Le GIEC a établi qu’il n’est pas possible d’atteindre la neutralité climatique sans changement de comportements. Les solutions techniques ne suffisent pas.

À l’échelle planétaire, quelles zones sont les plus exposées et que faut-il envisager pour réagir à la crise climatique ?

Le GIEC estime qu’entre 3,3 milliards et 3,6 milliards de personnes habitent des zones très vulnérables aux changements climatiques. Les changements impacteront principalement les pays en voie de développement, d’une part pour des raisons géographiques, d’autre part par manque de moyens financiers.

Le groupe d’experts considère qu’il existe déjà des réfugiés climatiques mais qu’il est pour l’instant impossible d’en faire une estimation sans statut officiel défini.

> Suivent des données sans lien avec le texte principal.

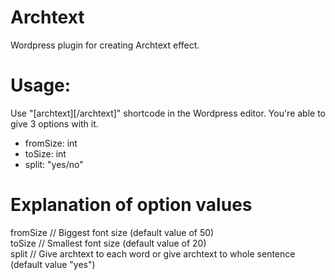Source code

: # Archtext
Wordpress plugin for creating Archtext effect.

# Usage:
Use "[archtext][/archtext]" shortcode in the Wordpress editor. You're able to give 3 options with it.
  - fromSize: int
  - toSize:   int
  - split:    "yes/no"


# Explanation of option values
fromSize  // Biggest font size (default value of 50)<br>
toSize    // Smallest font size (default value of 20)<br>
split     // Give archtext to each word or give archtext to whole sentence (default value "yes")<br>
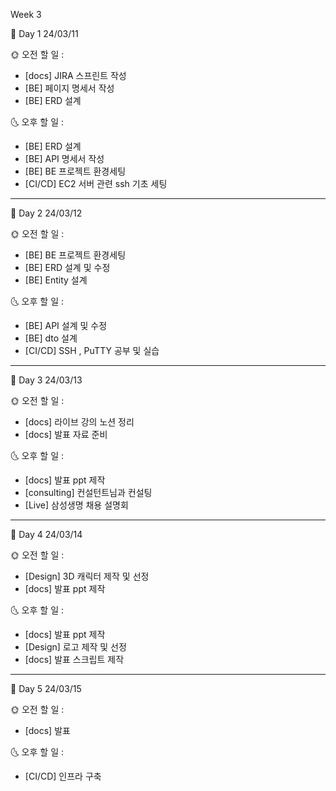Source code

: Week 3

📢 Day 1
24/03/11
 
🌞 오전 할 일 : 

- [docs] JIRA 스프린트 작성
- [BE] 페이지 명세서 작성
- [BE] ERD 설계


🌜 오후 할 일 : 

- [BE] ERD 설계
- [BE] API 명세서 작성
- [BE] BE 프로젝트 환경세팅
- [CI/CD] EC2 서버 관련 ssh 기초 세팅  

------------------------------------------------------------------------------------------

📢 Day 2
24/03/12

🌞 오전 할 일 : 

- [BE] BE 프로젝트 환경세팅
- [BE] ERD 설계 및 수정
- [BE] Entity 설계 

🌜 오후 할 일 : 

- [BE] API 설계 및 수정
- [BE] dto 설계
- [CI/CD] SSH , PuTTY 공부 및 실습

------------------------------------------------------------------------------------------

📢 Day 3
24/03/13

🌞 오전 할 일 : 

- [docs] 라이브 강의 노션 정리
- [docs] 발표 자료 준비

🌜 오후 할 일 : 

- [docs] 발표 ppt 제작
- [consulting] 컨설턴트님과 컨설팅
- [Live] 삼성생명 채용 설명회

------------------------------------------------------------------------------------------

📢 Day 4
24/03/14

🌞 오전 할 일 : 

- [Design] 3D 캐릭터 제작 및 선정
- [docs] 발표 ppt 제작

🌜 오후 할 일 : 

- [docs] 발표 ppt 제작
- [Design] 로고 제작 및 선정
- [docs] 발표 스크립트 제작

------------------------------------------------------------------------------------------

📢 Day 5
24/03/15

🌞 오전 할 일 : 

- [docs] 발표

🌜 오후 할 일 : 

- [CI/CD] 인프라 구축







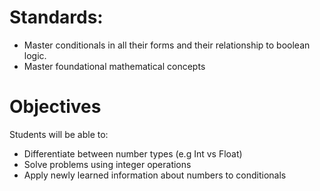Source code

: # Standards:
* Master conditionals in all their forms and their relationship to boolean logic.
* Master foundational mathematical concepts

# Objectives
Students will be able to:
* Differentiate between number types (e.g Int vs Float)
* Solve problems using integer operations
* Apply newly learned information about numbers to conditionals

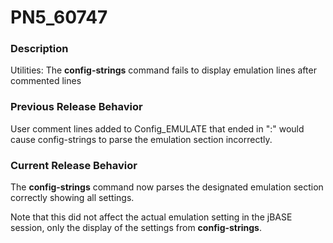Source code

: # PN5_60747

<PageHeader />

### Description

Utilities: The **config-strings** command fails to display emulation lines after commented lines



### Previous Release Behavior

User comment lines added to Config\_EMULATE that ended in ":" would cause config-strings to parse the emulation section incorrectly.



### Current Release Behavior

The **config-strings** command now parses the designated emulation section correctly showing all settings.

Note that this did not affect the actual emulation setting in the jBASE session, only the display of the settings from **config-strings**.

  
<PageFooter />
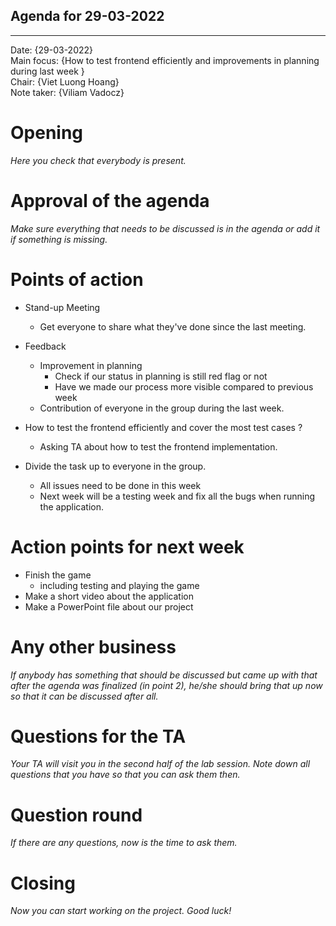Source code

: ## Agenda for 29-03-2022

---
Date:           {29-03-2022}\
Main focus:     {How to test frontend efficiently and improvements in planning during last week }\
Chair:          {Viet Luong Hoang}\
Note taker:     {Viliam Vadocz}

# Opening
*Here you check that everybody is present.*

# Approval of the agenda
*Make sure everything that needs to be discussed is in the agenda or add it if something is missing.*
# Points of action
- Stand-up Meeting
    - Get everyone to share what they've done since the last meeting.

- Feedback
    - Improvement in planning
        + Check if our status in planning is still red flag or not
        + Have we made our process more visible compared to previous week
    - Contribution of everyone in the group during the last week. 

- How to test the frontend efficiently and cover the most test cases ?
    - Asking TA about how to test the frontend implementation. 

- Divide the task up to everyone in the group. 
  - All issues need to be done in this week
  - Next week will be a testing week and fix all the bugs when running the application.
  
# Action points for next week 
- Finish the game 
  - including testing and playing the game 
- Make a short video about the application 
- Make a PowerPoint file about our project
# Any other business
*If anybody has something that should be discussed but came up with that after the agenda was finalized (in point 2), he/she should bring that up now so that it can be discussed after all.*

# Questions for the TA
*Your TA will visit you in the second half of the lab session. Note down all questions that you have so that you can ask them then.*

# Question round
*If there are any questions, now is the time to ask them.*

# Closing
*Now you can start working on the project. Good luck!*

Il faut savoir que l’adaptation ne peut réussir sans une très forte mitigation. Si nous dépassons les + 1,5°C, certaines mesures fondées sur la nature seront inopérantes. Au-dessus de 2°C, les limites d’adaptation seront compromises. Si on n’est pas très ambitieux au niveau de l’atténuation, on parviendra aux limites de l’adaptation. Les deux sont indissociables et réciproques dans le défi climatique global.

Propos recueillis par Sébastien Michel
Photos : Fanny Krackenberger
Article tiré du dossier du mois « Embarquement immédiat »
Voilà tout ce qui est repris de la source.